Kürt Halk Önderi Abdullah Öcalan’ın Suriye krizine dönük yıllar önceki değerlendirmelerini hatırlatan Rihan Loqo, Öcalan’ın dünya krizini çözecek gücü olduğuna vurgu yaparak konuşmasını şu sözlerle sonlandırdı: “Halkların çıkarlarını gözetmeyen uluslarına odaklanan zihniyetler her geçen gün krizi derinleştirmektedir. Kısa bir süre önce Önder Apo ile görüşme sağlandı fakat devamı gelmedi.
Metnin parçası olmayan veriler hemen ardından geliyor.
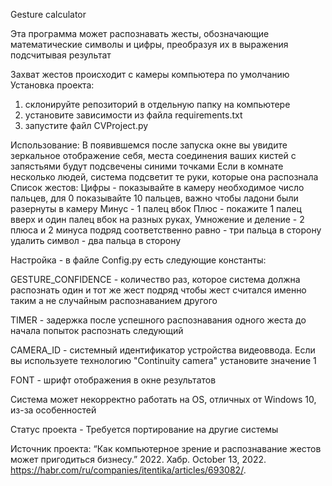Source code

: Gesture calculator

Эта программа может распознавать жесты, обозначающие математические символы и цифры,
преобразуя их в выражения подсчитывая результат

Захват жестов происходит с камеры компьютера по умолчанию
Установка проекта:
1. склонируйте репозиторий в отдельную папку на компьютере
2. установите зависимости из файла requirements.txt
3. запустите файл CVProject.py

Использование:
В появившемся после запуска окне вы увидите зеркальное отображение себя,
места соединения ваших кистей с запястьями будут подсвечены синими точками
Если в комнате несколько людей, система подсветит те руки, которые она распознала
Список жестов:
Цифры - показывайте в камеру необходимое число пальцев, для 0 показывайте 10 пальцев, важно чтобы ладони были разернуты в камеру
Минус - 1 палец вбок
Плюс - покажите 1 палец вверх и один палец вбок на разных руках,
Умножение и деление - 2 плюса и 2 минуса подряд соответственно
равно - три пальца в сторону
удалить символ - два пальца в сторону

Настройка - в файле Config.py есть следующие константы:

GESTURE_CONFIDENCE - количество раз, которое система должна распознать
один и тот же жест подряд чтобы жест считался именно таким а не случайным распознаванием другого

TIMER - задержка после успешного распознавания одного жеста
до начала попыток распознать следующий

CAMERA_ID - системный идентификатор устройства видеоввода. Если вы используете
технологию "Continuity camera" установите значение 1

FONT - шрифт отображения в окне результатов

Система может некорректно работать на OS, отличных от Windows 10,
из-за особенностей


Статус проекта - Требуется портирование на другие системы

Источник проекта:
“Как компьютерное зрение и распознавание жестов может пригодиться бизнесу.” 2022. Хабр. October 13, 2022. https://habr.com/ru/companies/itentika/articles/693082/.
Eğer bugün Önder Apo ile görüşme sağlanmış olsaydı Suriye krizi bu denli derinleşmeyecekti. Ulus devlet çıkarlarını gözeten güçler de bunun farkında olduğu için tecrit aralıksız bir şekilde devam etmektedir. Halkların kardeşliğinden yanaysak, barışı, demokrasiyi, huzuru ve adaleti savunuyorsak Önder Apo’nun görüşlerinin halklara ulaşması gerekmektedir. Kuzey ve Doğu Suriye’de yaşayan halkların Önder Apo’nun paradigmasına olan güveni tamdır ve acilen görüşme sağlanmasından yanadır.

Günümüzde devam eden savaş, varlık ve yokluk savaşıdır. Bu nedenle, bu savaş, özgürlük savaşıdır. Kuzey ve Doğu Suriye halkları 12 yılı aşkın bir süredir muazzam bir mücadele vermektedir ve bu mücadele sonucunda büyük bedeller ödemiştir. Kadınlar öncülüğünde varlık savaşı verildi, DAİŞ yok edildi ve YPJ-YPG sayesinde sadece Kuzey ve Doğu Suriye değil dünya büyük bir felaketten kurtarıldı.  Varlık ve yokluk savaşının verildiği böylesi tarihi anda herkesi Jin Jiyan Azadî felsefesine sahip çıkmaya, büyük emek ve bedellerle örülen özgür yaşam mücadelesi etrafında kenetlenmeye çağırıyorum.”